▸ **Try it**
Stop at the line containing "In the Audience Targeting (AT)": write out every line from the beginning of the entries up to and including it, minus the pictures.

▸ **Plain-text document sources**
———
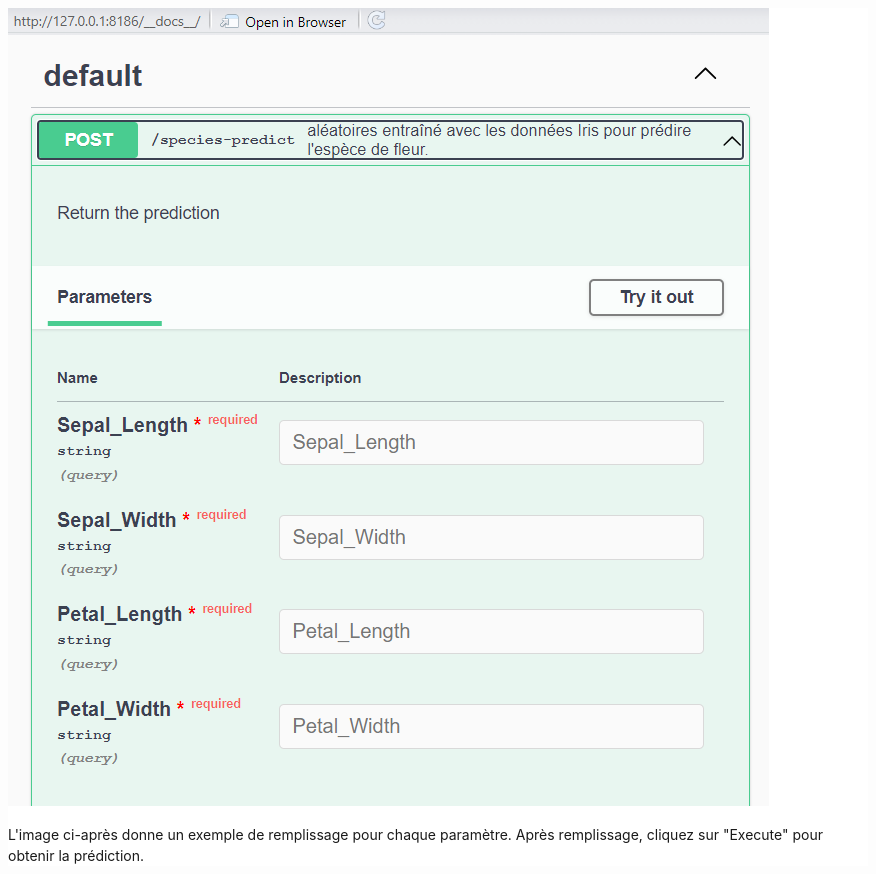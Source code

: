 ![](api_try.png)

L'image ci-après donne un exemple de remplissage pour chaque paramètre. Après remplissage, cliquez sur "Execute" pour obtenir la prédiction.
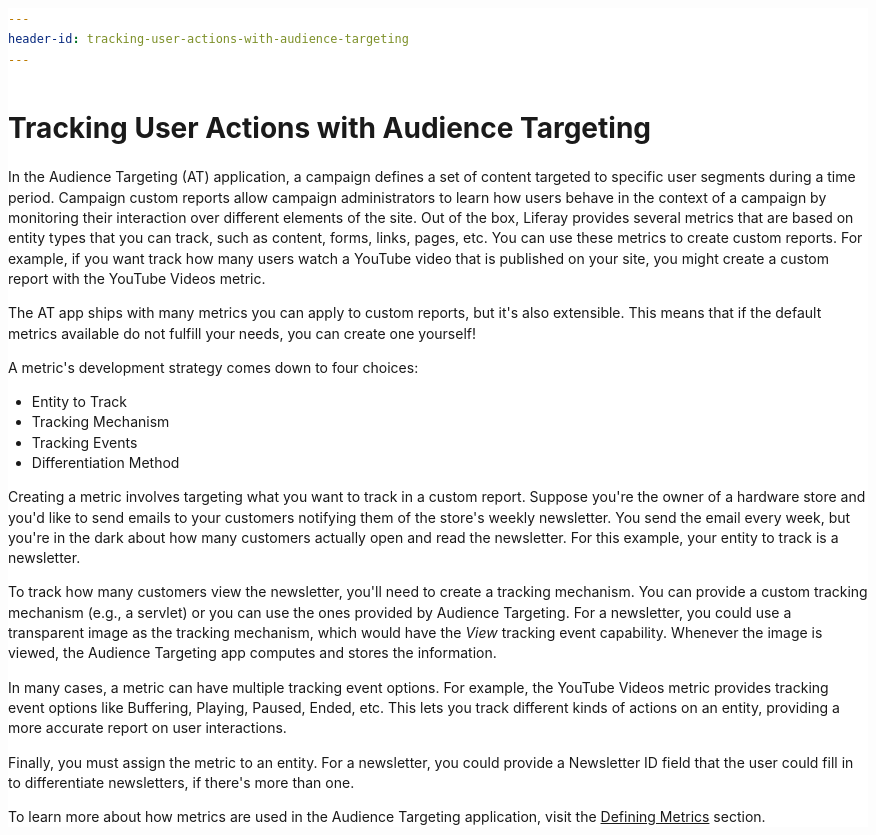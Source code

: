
 ```yaml
---
header-id: tracking-user-actions-with-audience-targeting
---
```


# Tracking User Actions with Audience Targeting

In the Audience Targeting (AT) application, a campaign defines a set of content
targeted to specific user segments during a time period. Campaign custom reports
allow campaign administrators to learn how users behave in the context of a
campaign by monitoring their interaction over different elements of the site.
Out of the box, Liferay provides several metrics that are based on entity types
that you can track, such as content, forms, links, pages, etc. You can use these
metrics to create custom reports. For example, if you want track how many users
watch a YouTube video that is published on your site, you might create a custom
report with the YouTube Videos metric.

The AT app ships with many metrics you can apply to custom reports, but it's
also extensible. This means that if the default metrics available do not fulfill
your needs, you can create one yourself!

A metric's development strategy comes down to four choices:

- Entity to Track
- Tracking Mechanism
- Tracking Events
- Differentiation Method

Creating a metric involves targeting what you want to track in a custom report.
Suppose you're the owner of a hardware store and you'd like to send emails to
your customers notifying them of the store's weekly newsletter. You send the
email every week, but you're in the dark about how many customers actually open
and read the newsletter. For this example, your entity to track is a newsletter.

To track how many customers view the newsletter, you'll need to create a
tracking mechanism. You can provide a custom tracking mechanism (e.g., a
servlet) or you can use the ones provided by Audience Targeting. For a 
newsletter, you could use a transparent image as the tracking mechanism, which
would have the *View* tracking event capability. Whenever the image is viewed,
the Audience Targeting app computes and stores the information.

In many cases, a metric can have multiple tracking event options. For example,
the YouTube Videos metric provides tracking event options like Buffering,
Playing, Paused, Ended, etc. This lets you track different kinds of actions on
an entity, providing a more accurate report on user interactions.

Finally, you must assign the metric to an entity. For a newsletter, you could
provide a Newsletter ID field that the user could fill in to differentiate
newsletters, if there's more than one.

To learn more about how metrics are used in the Audience Targeting application,
visit the
[Defining Metrics](/docs/7-0/user/-/knowledge_base/u/managing-campaigns#defining-metrics)
section.
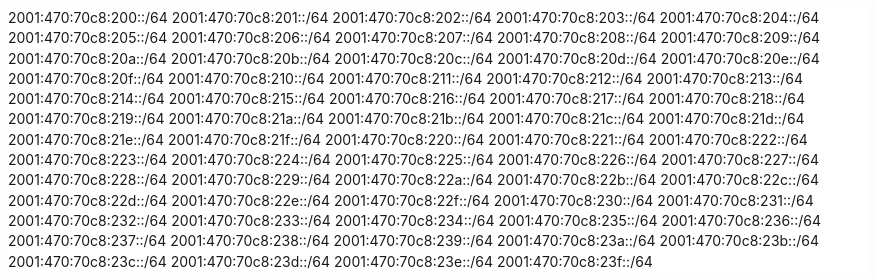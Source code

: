 2001:470:70c8:200::/64
2001:470:70c8:201::/64
2001:470:70c8:202::/64
2001:470:70c8:203::/64
2001:470:70c8:204::/64
2001:470:70c8:205::/64
2001:470:70c8:206::/64
2001:470:70c8:207::/64
2001:470:70c8:208::/64
2001:470:70c8:209::/64
2001:470:70c8:20a::/64
2001:470:70c8:20b::/64
2001:470:70c8:20c::/64
2001:470:70c8:20d::/64
2001:470:70c8:20e::/64
2001:470:70c8:20f::/64
2001:470:70c8:210::/64
2001:470:70c8:211::/64
2001:470:70c8:212::/64
2001:470:70c8:213::/64
2001:470:70c8:214::/64
2001:470:70c8:215::/64
2001:470:70c8:216::/64
2001:470:70c8:217::/64
2001:470:70c8:218::/64
2001:470:70c8:219::/64
2001:470:70c8:21a::/64
2001:470:70c8:21b::/64
2001:470:70c8:21c::/64
2001:470:70c8:21d::/64
2001:470:70c8:21e::/64
2001:470:70c8:21f::/64
2001:470:70c8:220::/64
2001:470:70c8:221::/64
2001:470:70c8:222::/64
2001:470:70c8:223::/64
2001:470:70c8:224::/64
2001:470:70c8:225::/64
2001:470:70c8:226::/64
2001:470:70c8:227::/64
2001:470:70c8:228::/64
2001:470:70c8:229::/64
2001:470:70c8:22a::/64
2001:470:70c8:22b::/64
2001:470:70c8:22c::/64
2001:470:70c8:22d::/64
2001:470:70c8:22e::/64
2001:470:70c8:22f::/64
2001:470:70c8:230::/64
2001:470:70c8:231::/64
2001:470:70c8:232::/64
2001:470:70c8:233::/64
2001:470:70c8:234::/64
2001:470:70c8:235::/64
2001:470:70c8:236::/64
2001:470:70c8:237::/64
2001:470:70c8:238::/64
2001:470:70c8:239::/64
2001:470:70c8:23a::/64
2001:470:70c8:23b::/64
2001:470:70c8:23c::/64
2001:470:70c8:23d::/64
2001:470:70c8:23e::/64
2001:470:70c8:23f::/64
———
▸ **Written answer**
Source code

: ![](api_try.png)

L'image ci-après donne un exemple de remplissage pour chaque paramètre. Après remplissage, cliquez sur "Execute" pour obtenir la prédiction.
Source code

:
 ```yaml
---
header-id: tracking-user-actions-with-audience-targeting
---
```


# Tracking User Actions with Audience Targeting

In the Audience Targeting (AT) application, a campaign defines a set of content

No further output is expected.